New war job has familiar ring

"Execution manager" has duties that should rest with the National Security Council.

Steven Andreasen

teaches at the University of Minnesota's Humphrey Institute of Public Affairs

The latest scheme by the Bush administration to manage the wars in Iraq and Afghanistan involves creating a post of "execution manager" to develop "clearly assigned responsibility, deadlines, performance metrics (as appropriate) and a system of accountability to ensure progress," according to a recent story in the Washington Post.

Creating a mechanism at the White House to assist the president in managing national security is not new. Indeed, Congress created just such a mechanism in 1947: the National Security Council, or NSC, led since the Eisenhower era by a national security adviser. Moreover, the idea that the national security adviser would need a forceful staff that could act in the president's name had, in recent administrations, been a given.

What's alarming to many NSC veterans is that it has taken the Bush administration six-plus years to realize the imperative for a strong NSC to manage the nation's foreign and defense policies. What this sad episode illustrates is the need to rebuild and strengthen the NSC staff - the sooner, the better.

To start, the national security adviser must be more than a "close confidant" of the president - the role that apparently was reserved for current adviser Steve Hadley's predecessor, Condoleezza Rice. Rice was by all accounts "personally close" to President Bush, who used her as a sounding board throughout his first term.

Every president needs a sounding board - indeed, more than one - and the national security adviser can and should help play that role. But our next president would be well advised to choose a national security adviser with the experience and inclination to challenge the president's fundamental assumptions, something that appears to have been lacking during much of the Bush presidency.

More important, the president will need to reinvest the national security adviser and staff with the responsibility and authority to perform the essential tasks envisioned when the post was created: policy coordination and implementation.

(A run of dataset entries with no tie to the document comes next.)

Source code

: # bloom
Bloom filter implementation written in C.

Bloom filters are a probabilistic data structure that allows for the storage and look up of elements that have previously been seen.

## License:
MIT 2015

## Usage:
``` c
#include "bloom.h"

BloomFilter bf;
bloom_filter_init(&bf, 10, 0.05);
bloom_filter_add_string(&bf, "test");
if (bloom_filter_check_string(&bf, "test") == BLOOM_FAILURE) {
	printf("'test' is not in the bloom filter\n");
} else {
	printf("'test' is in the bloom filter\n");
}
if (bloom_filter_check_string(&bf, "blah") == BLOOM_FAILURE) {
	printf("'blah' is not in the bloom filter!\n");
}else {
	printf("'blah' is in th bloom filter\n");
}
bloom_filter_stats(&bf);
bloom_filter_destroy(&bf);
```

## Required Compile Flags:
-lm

In 2001, Bush made the fundamental decision, either by accident or design, to permit his cabinet secretaries - in particular, Secretary of Defense Donald Rumsfeld - tremendous autonomy. As a result, it was almost impossible for national security policy to be coordinated from the White House. In the absence of central coordination, intelligence estimates on crucial issues such as weapons of mass destruction in Iraq were largely unquestioned. Relevant agencies were at times cut out of policy-making - witness the State Department's episodic involvement in the development of policies on the treatment of detainees in Afghanistan and Iraq. And effective government-wide planning was made impossible, underscored by the absence of a postwar plan for Iraq.

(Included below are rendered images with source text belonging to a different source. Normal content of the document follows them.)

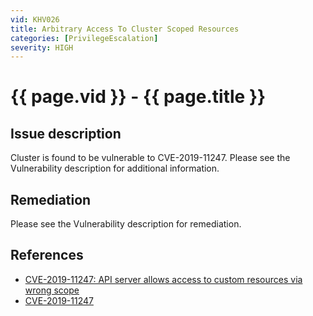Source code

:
 ```yaml
---
vid: KHV026
title: Arbitrary Access To Cluster Scoped Resources
categories: [PrivilegeEscalation]
severity: HIGH
---
```


# {{ page.vid }} - {{ page.title }}

## Issue description

Cluster is found to be vulnerable to CVE-2019-11247. Please see the Vulnerability description for additional information.

## Remediation

Please see the Vulnerability description for remediation.

## References

- [CVE-2019-11247: API server allows access to custom resources via wrong scope](https://github.com/kubernetes/kubernetes/issues/80983)
- [CVE-2019-11247](https://cve.mitre.org/cgi-bin/cvename.cgi?name=CVE-2019-11247)
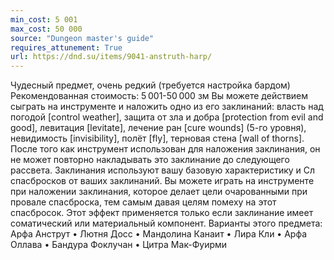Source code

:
 ```yaml
---
min_cost: 5 001
max_cost: 50 000
source: "Dungeon master's guide"
requires_attunement: True
url: https://dnd.su/items/9041-anstruth-harp/
---
```


Чудесный предмет, очень редкий (требуется настройка бардом)
Рекомендованная стоимость: 5 001-50 000 зм
Вы можете действием сыграть на инструменте и наложить одно из его заклинаний: власть над погодой [control weather], защита от зла и добра [protection from evil and good], левитация [levitate], лечение ран [cure wounds] (5-го уровня), невидимость [invisibility], полёт [fly], терновая стена [wall of thorns]. После того как инструмент использован для наложения заклинания, он не может повторно накладывать это заклинание до следующего рассвета. Заклинания используют вашу базовую характеристику и Сл спасбросков от ваших заклинаний.
Вы можете играть на инструменте при наложении заклинания, которое делает цели очарованными при провале спасброска, тем самым давая целям помеху на этот спасбросок. Этот эффект применяется только если заклинание имеет соматический или материальный компонент.
Варианты этого предмета: Арфа Анструт • Лютня Досс • Мандолина Канаит • Лира Кли • Арфа Оллава • Бандура Фоклучан • Цитра Мак-Фуирми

While the tension between central coordination and cabinet autonomy are not new in the 60-year history of the NSC, the Bush administration's experiment in divestiture should prove conclusively that the risks of a weak NSC far outweigh any downsides of policy coordination centered firmly in the White House.

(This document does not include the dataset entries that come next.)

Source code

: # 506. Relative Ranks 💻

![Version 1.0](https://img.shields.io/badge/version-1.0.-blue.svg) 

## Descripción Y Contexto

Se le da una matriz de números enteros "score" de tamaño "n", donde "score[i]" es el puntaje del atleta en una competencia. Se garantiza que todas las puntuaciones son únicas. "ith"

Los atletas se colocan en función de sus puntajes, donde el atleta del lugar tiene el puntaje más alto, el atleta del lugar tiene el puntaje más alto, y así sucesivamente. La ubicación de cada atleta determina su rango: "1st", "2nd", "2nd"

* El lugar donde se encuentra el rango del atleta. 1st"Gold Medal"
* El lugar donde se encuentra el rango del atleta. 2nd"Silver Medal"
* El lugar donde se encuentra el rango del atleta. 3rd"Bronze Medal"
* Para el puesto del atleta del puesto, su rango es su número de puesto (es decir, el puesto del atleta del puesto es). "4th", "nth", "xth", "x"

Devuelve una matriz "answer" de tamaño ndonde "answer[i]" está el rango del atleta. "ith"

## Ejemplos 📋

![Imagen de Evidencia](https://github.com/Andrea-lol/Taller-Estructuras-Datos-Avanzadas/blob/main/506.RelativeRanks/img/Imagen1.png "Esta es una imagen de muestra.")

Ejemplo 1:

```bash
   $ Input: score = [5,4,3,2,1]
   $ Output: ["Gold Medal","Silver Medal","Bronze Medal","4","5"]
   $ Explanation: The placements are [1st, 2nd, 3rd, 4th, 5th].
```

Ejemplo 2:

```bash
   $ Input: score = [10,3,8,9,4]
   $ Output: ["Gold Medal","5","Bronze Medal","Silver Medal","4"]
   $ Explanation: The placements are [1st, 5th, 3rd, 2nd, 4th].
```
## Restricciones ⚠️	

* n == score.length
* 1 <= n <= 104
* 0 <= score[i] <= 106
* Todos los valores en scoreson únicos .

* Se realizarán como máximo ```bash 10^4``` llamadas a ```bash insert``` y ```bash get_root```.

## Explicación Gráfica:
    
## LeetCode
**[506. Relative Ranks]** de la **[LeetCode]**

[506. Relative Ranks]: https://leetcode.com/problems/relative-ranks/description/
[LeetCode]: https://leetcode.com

To effectively coordinate and carry out policy from the White House and mediate among competing agencies, the next national security adviser will need the president's backing to play the role of disciplinarian.

The next president should make clear from the outset that when the national security adviser calls, those phone calls get returned. One of the more enlightening revelations by journalist Bob Woodward was that Rice found that Rumsfeld, at times, would not return her phone calls when, as national security adviser, she had questions about war planning or troop deployments.

More broadly, the next national security adviser must have both the authority and willingness to discipline the bureaucracy when presidential directives are ignored, when the established NSC-centered process is circumvented, or when information is withheld.

Finally, the national security adviser and the president must maintain effective responsibility for the big-ticket items on the nation's agenda. By any measure, that includes war, as in Iraq and Afghanistan. No matter how many "execution managers," that is where the buck stops.